The floating-point conditional move operator on the PPC is called fsel, which works like:

fsel f0, f1, f2, f3 // f0 = ( f1 >= 0 ? f2 : f3 )

The most recent version of the compiler I use is pretty good at compiling this automatically for cases like this:

return a >= 0 ? b : c; fsel fr1,fr1,fr2,fr3

and it even does the right thing with this:

// float a, b, c, d, e, f;
return ( a >= 0 ? b + 1 : c + 2 ) +
   ( d >= 0 ? e + 1 : f + 2 ) ;
; fr1 = a, fr2 = b, fr3 = c,
; fr4 = d, fr5 = e, fr6 = f
; fr0 = 1.0, fr13 = 2.0f
 fadds   fr12,fr2,fr0      ; fr12 = a + 1
 fadds   fr11,fr3,fr13     ; fr11 = c + 2
 fadds   fr10,fr5,fr0      ; fr10 = e + 1
 fadds   fr9,fr6,fr13      ; fr9  = f + 2
 fsel    fr8,fr1,fr12,fr11 ; fr8  = a >= 0 ? fr12 : fr11
 fsel    fr7,fr4,fr10,fr9  ; fr7  = d >= 0 ? fr10 : fr9
 fadds   fr1,fr8,fr7     ; return = fr8 + fr7

but it has trouble with more complicated scenarios like this:

// float a, b, c, d;

return a >= b ? c : d;

; fr1 = a, fr2 = b, fr3 = c, fr4 = d
fcmpu        cr6,fr1,fr2  ; compare fr1 and fr2
blt          cr6,$LN3     ; if compare result was 
                          ; "less than", GOTO $LN3
fmr          fr1,fr3      ; move fr3 to fr1
blr                       ; return
fmr          fr1,fr4      ; move fr4 to fr1
blr                       ; return

and if you use an if/else block instead of the ternary operator, all bets are off.

So, for these more complex cases, the compiler exposes as an intrinsic with a prototype something like:

float fsel( float a, float x, float y );
// equivalent to { return a >= 0 ? x : y ; }

A compiler intrinsic looks like an ordinary C++ function but compiles directly to the native hardware instruction, providing you with direct access to the opcode without having to actually write assembly. The caveat is that the hardware fcmp can only perform a ≥ 0 comparison (on the PPC anyway), so for complex conditionals like

if ( a / 2 < b + 3 ) { return c; } else { return d; }

you need to do a little algebra to transform the inequality a / 2 < b + 3 into a - 2b - 6 < 0 and then, because x < 0 ≡ ¬(x ? 0), flip the order of the operands to get return _fsel( a - 2*b - 6, d, c );. Once you’ve got everything fed into the intrinsic, the compiler can do a good job of scheduling your other instructions.

Life beyond if

The advantage of conditional moves comes when you use them to eliminate branching from a complex mathematical operation altogether. The most obvious cases are something like the good old min( float a, float b ) { return a <= b ? a : b } which becomes return _fsel( b – a, a, b ); which means you get through something wacky like x += min(a,b) * max(c,d) without any branches at all.

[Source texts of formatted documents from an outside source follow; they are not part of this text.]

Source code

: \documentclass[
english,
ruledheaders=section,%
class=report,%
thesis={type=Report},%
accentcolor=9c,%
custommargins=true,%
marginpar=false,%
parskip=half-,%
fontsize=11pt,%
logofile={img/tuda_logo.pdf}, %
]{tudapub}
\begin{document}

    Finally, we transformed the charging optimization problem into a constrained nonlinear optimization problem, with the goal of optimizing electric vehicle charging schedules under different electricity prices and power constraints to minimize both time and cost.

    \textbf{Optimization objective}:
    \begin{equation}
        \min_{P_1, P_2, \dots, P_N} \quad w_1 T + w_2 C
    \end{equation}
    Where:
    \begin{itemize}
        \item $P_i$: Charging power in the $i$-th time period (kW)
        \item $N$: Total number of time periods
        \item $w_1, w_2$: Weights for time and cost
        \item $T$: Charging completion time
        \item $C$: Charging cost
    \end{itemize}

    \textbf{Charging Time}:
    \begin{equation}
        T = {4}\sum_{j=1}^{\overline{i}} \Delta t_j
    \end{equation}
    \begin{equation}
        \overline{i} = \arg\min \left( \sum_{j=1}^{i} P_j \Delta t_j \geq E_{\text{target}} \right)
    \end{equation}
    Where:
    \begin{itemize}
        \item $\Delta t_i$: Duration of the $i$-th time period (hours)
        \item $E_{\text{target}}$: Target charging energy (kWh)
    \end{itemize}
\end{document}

Because math is costly, it may seem like a good idea to use an if statement to prevent unnecessary calculations from being performed, but this can be the wrong thing to do. Sometimes using a floating-point branch to early-out of some calculations may actually hurt performance. In some cases, the cost of the branch may be much greater than the cost of the calculation itself, and so if you’re using if/else to choose between performing one of two different calculations, it may be better to do both calculations and use fsel to choose between them afterwards.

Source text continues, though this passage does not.